What Can Health Professionals Do?
Physicians and other mental health providers need to be aware of these increased risks for all of their patients experiencing psychiatric conditions. These patients should be advised to be cautious of high summer temperatures and should be informed of the protective measures they can take to stay cool. These include lowering shades, wearing loose clothing, cooling with cold showers or towels, staying hydrated, and staying in air-conditioned environments. For additional resources, the Climate Psychiatry Alliance has heat wave handouts and posters.

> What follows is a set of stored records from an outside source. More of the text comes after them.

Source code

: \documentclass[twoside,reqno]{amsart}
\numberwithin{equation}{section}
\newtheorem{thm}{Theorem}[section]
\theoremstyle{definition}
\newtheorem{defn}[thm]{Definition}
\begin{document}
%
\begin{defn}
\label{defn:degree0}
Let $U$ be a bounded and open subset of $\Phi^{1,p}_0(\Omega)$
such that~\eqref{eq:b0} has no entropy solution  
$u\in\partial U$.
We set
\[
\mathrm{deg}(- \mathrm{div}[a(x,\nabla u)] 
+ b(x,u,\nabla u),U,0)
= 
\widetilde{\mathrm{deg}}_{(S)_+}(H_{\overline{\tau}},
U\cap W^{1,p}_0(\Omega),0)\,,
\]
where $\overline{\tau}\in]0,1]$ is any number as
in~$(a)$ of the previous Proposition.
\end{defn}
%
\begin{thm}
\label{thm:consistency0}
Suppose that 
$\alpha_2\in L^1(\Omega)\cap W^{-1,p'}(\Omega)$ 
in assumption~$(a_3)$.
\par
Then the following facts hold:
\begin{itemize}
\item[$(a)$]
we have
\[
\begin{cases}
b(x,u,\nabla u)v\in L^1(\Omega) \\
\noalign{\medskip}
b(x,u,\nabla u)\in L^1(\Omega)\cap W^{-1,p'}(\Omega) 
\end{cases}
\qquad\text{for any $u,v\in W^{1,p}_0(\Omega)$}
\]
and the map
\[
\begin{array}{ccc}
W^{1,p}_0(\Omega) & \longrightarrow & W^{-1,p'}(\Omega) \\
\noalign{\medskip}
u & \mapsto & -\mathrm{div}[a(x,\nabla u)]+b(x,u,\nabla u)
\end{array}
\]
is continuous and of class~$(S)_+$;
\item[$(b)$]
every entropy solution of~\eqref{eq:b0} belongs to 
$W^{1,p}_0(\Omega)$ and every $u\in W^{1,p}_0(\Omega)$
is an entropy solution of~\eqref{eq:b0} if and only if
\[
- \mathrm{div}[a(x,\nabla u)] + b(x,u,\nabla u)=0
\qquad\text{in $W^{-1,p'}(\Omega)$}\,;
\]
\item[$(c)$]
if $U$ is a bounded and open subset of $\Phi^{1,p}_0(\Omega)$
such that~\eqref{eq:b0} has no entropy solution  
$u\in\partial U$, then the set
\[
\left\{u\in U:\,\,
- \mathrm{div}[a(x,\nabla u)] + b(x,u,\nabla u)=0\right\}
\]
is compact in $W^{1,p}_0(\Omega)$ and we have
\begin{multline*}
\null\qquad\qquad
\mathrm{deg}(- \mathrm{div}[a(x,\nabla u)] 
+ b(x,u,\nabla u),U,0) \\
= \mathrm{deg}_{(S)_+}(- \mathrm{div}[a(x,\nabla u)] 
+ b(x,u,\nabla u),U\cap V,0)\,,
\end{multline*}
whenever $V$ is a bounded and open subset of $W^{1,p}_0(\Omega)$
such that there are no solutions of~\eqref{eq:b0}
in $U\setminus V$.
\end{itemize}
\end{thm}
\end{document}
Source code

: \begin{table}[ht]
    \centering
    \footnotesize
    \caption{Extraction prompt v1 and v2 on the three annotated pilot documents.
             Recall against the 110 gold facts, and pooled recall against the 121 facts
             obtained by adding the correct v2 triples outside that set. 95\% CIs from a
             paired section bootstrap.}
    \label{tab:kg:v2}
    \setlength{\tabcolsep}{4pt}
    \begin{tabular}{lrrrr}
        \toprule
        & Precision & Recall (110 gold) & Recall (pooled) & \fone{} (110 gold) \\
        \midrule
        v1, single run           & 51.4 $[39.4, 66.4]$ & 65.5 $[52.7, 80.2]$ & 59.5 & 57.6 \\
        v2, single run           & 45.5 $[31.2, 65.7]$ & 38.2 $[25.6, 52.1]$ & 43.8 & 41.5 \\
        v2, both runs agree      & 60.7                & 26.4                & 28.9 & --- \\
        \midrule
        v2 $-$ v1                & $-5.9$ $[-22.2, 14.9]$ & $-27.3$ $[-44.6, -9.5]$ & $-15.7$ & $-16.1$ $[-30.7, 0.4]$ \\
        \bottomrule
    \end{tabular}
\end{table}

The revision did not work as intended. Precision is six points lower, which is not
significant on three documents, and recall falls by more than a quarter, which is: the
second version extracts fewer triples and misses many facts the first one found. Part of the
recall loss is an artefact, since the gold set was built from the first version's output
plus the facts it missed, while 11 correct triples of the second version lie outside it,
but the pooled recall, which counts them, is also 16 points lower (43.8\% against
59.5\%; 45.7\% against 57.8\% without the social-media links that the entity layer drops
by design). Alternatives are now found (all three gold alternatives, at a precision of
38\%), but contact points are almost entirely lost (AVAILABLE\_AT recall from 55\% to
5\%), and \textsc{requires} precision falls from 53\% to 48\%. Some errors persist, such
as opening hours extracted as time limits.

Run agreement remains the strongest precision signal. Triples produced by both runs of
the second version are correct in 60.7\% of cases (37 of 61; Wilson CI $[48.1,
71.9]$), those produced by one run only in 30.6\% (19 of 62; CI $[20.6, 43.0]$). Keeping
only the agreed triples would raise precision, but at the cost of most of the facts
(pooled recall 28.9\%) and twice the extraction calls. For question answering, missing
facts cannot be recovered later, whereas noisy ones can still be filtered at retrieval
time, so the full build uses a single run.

In addition to their patients with mental illness, physicians also need to be aware of the disproportionate burdens of climate change carried by other disadvantaged groups, including the poor, people of color, immigrants, and indigenous peoples. Beyond caring for our patients’ needs, we also need to be doing more than ever to try to reduce global warming directly, by reducing our use of fossil fuels and convincing our legislators to enact appropriate laws and regulations.
Through knowledge, information, and advocacy for resources and change, we can make a big difference for patients facing mental health challenges.
Robert Feder, MD, is a psychiatrist and the American Psychiatric Association representative to the Medical Society Consortium on Climate and Health.